"I'll tell you, my innocent babe. If we start in to sink ships, commit murder and rob the cargoes without having the proper authority—that is Letters of Marque—we're not privateers at all; we're blooming, God-damn pirates, that's what we are," answered Skelt. "What's more, if any brainless swab here doesn't know what the punishment is for piracy, I'll have much pleasure in telling him."

"'Anging, ain't it?"

"Right first time; hanging it is."

"It ain't nothin' to do with us, any'ow," said one of the objectors. "We ain't responsible for what the skipper does."

"P'raps not, but if he orders you to shoot a man and you do it, you're a murderer and will be treated as such. You won't save your neck by telling the beak that you thought you were a privateer.
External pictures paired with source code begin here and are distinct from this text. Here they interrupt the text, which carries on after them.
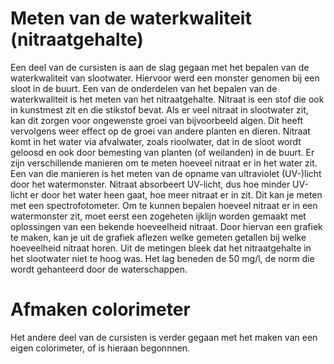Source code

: # Meten van de waterkwaliteit (nitraatgehalte)
Een deel van de cursisten is aan de slag gegaan met het bepalen van de waterkwaliteit van slootwater. Hiervoor werd een monster genomen bij een sloot in de buurt. Een van de onderdelen van het bepalen van de waterkwaliteit is het meten van het nitraatgehalte. Nitraat is een stof die ook in kunstmest zit en die stikstof bevat. Als er veel nitraat in slootwater zit, kan dit zorgen voor ongewenste groei van bijvoorbeeld algen. Dit heeft vervolgens weer effect op de groei van andere planten en dieren. Nitraat komt in het water via afvalwater, zoals rioolwater, dat in de sloot wordt geloosd en ook door bemesting van planten (of weilanden) in de buurt. Er zijn verschillende manieren om te meten hoeveel nitraat er in het water zit. Een van die manieren is het meten van de opname van ultraviolet (UV-)licht door het watermonster. Nitraat absorbeert UV-licht, dus hoe minder UV-licht er door het water heen gaat, hoe meer nitraat er in zit. Dit kan je meten met een spectrofotometer. Om te kunnen bepalen hoeveel nitraat er in een watermonster zit, moet eerst een zogeheten ijklijn worden gemaakt met oplossingen van een bekende hoeveelheid nitraat. Door hiervan een grafiek te maken, kan je uit de grafiek aflezen welke gemeten getallen bij welke hoeveelheid nitraat horen. Uit de metingen bleek dat het nitraatgehalte in het slootwater niet te hoog was. Het lag beneden de 50 mg/l, de norm die wordt gehanteerd door de waterschappen.

# Afmaken colorimeter
Het andere deel van de cursisten is verder gegaan met het maken van een eigen colorimeter, of is hieraan begonnnen.
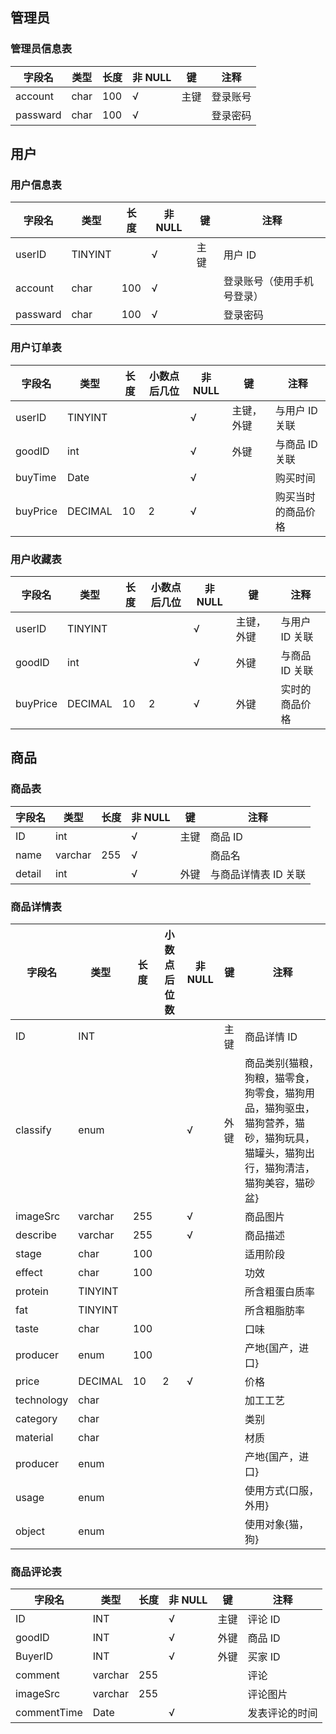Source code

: ## 管理员

### 管理员信息表

| 字段名   | 类型 | 长度 | 非 NULL | 键   | 注释     |
| -------- | ---- | ---- | ------- | ---- | -------- |
| account  | char | 100  | √       | 主键 | 登录账号 |
| passward | char | 100  | √       |      | 登录密码 |

## 用户

### 用户信息表

| 字段名   | 类型    | 长度 | 非 NULL | 键   | 注释                       |
| -------- | ------- | ---- | ------- | ---- | -------------------------- |
| userID   | TINYINT |      | √       | 主键 | 用户 ID                    |
| account  | char    | 100  | √       |      | 登录账号（使用手机号登录） |
| passward | char    | 100  | √       |      | 登录密码                   |

### 用户订单表

| 字段名   | 类型    | 长度 | 小数点后几位 | 非 NULL | 键         | 注释               |
| -------- | ------- | ---- | ------------ | ------- | ---------- | ------------------ |
| userID   | TINYINT |      |              | √       | 主键，外键 | 与用户 ID 关联     |
| goodID   | int     |      |              | √       | 外键       | 与商品 ID 关联     |
| buyTime  | Date    |      |              | √       |            | 购买时间           |
| buyPrice | DECIMAL | 10   | 2            | √       |            | 购买当时的商品价格 |

### 用户收藏表

| 字段名   | 类型    | 长度 | 小数点后几位 | 非 NULL | 键         | 注释           |
| -------- | ------- | ---- | ------------ | ------- | ---------- | -------------- |
| userID   | TINYINT |      |              | √       | 主键，外键 | 与用户 ID 关联 |
| goodID   | int     |      |              | √       | 外键       | 与商品 ID 关联 |
| buyPrice | DECIMAL | 10   | 2            | √       | 外键       | 实时的商品价格 |

## 商品

### 商品表

| 字段名   | 类型    | 长度 | 非 NULL | 键   | 注释           |
| -------- | ------- | ---- | ------- | ---- | -------------------- |
| ID       | int     |      | √       | 主键 | 商品 ID    |
| name | varchar | 255 | √ |  | 商品名 |
| detail   | int     |      | √       | 外键 | 与商品详情表 ID 关联 |

### 商品详情表

| 字段名     | 类型    | 长度 | 小数点后位数 | 非 NULL | 键   | 注释                  |
| ---------- | ------- | ---- | --------- | ---- | --------------------- | --------------------- |
| ID | INT |      |  |  | 主键 |商品详情 ID|
| classify | enum | | | √ | 外键 |商品类别{猫粮，狗粮，猫零食，狗零食，猫狗用品，猫狗驱虫，猫狗营养，猫砂，猫狗玩具，猫罐头，猫狗出行，猫狗清洁，猫狗美容，猫砂盆}|
| imageSrc   | varchar | 255  |              | √       |      | 商品图片                                                     |
| describe | varchar | 255  |           | √ |  |商品描述|
| stage    | char    | 100  |           |      |  |适用阶段|
| effect     | char    | 100  |           |      |                  |功效|
| protein    | TINYINT |      |           |      |         |所含粗蛋白质率|
| fat        | TINYINT |      |           |      |           |所含粗脂肪率|
| taste      | char    | 100  |           |      |                  |口味|
| producer   | enum    | 100  |           |      |       |产地{国产，进口}|
| price    | DECIMAL | 10   | 2            | √       |      | 价格      |
| technology | char    |   |   |           |      | 加工工艺              |
| category   | char    |   |   |           |      | 类别                  |
| material   | char    |   |   |           |      | 材质                  |
| producer   | enum    |   |   |           |      | 产地{国产，进口}      |
| usage      | enum    |   |   |           |      | 使用方式{口服， 外用} |
| object     | enum    |      |      |           |      | 使用对象{猫，狗}      |

### 商品评论表

| 字段名      | 类型    | 长度 | 非 NULL | 键   | 注释           |
| ----------- | ------- | ---- | ------- | ---- | -------------- |
| ID          | INT     |      | √       | 主键 | 评论 ID        |
| goodID      | INT     |      | √       | 外键 | 商品 ID        |
| BuyerID     | INT     |      | √       | 外键 | 买家 ID        |
| comment     | varchar | 255  |         |      | 评论           |
| imageSrc    | varchar | 255  |         |      | 评论图片       |
| commentTime | Date    |      | √       |      | 发表评论的时间 |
No, my son, it'll be a hanging job, you can take your Davy on that. Maybe they'll put a photo of your handsome dial in the newspapers, but your gal will soon be looking for another jolly sailor-boy to sponge on, and mother'll lose her curly-headed darling."

There was a constrained silence for some moments, during which Skelt grinned at his audience sardonically. Despite the affected incredulity of his listeners, they were evidently beginning to feel nervous. To even the most ignorant among them, piracy was an ugly word, much akin to murder.

"S'posing what you say's right, what are we to do?" asked one of the hecklers at last.

"Ask the skipper to let us get out and walk," suggested someone amidst laughter.

"If any of you had brains a fraction of the size of your guts you wouldn't ask me a fool question like that," answered Skelt. "If a bloke came up and said 'I'm going to hang you in five minutes,' what would you do?"

"Knock 'is bloomin' light out," said a fireman.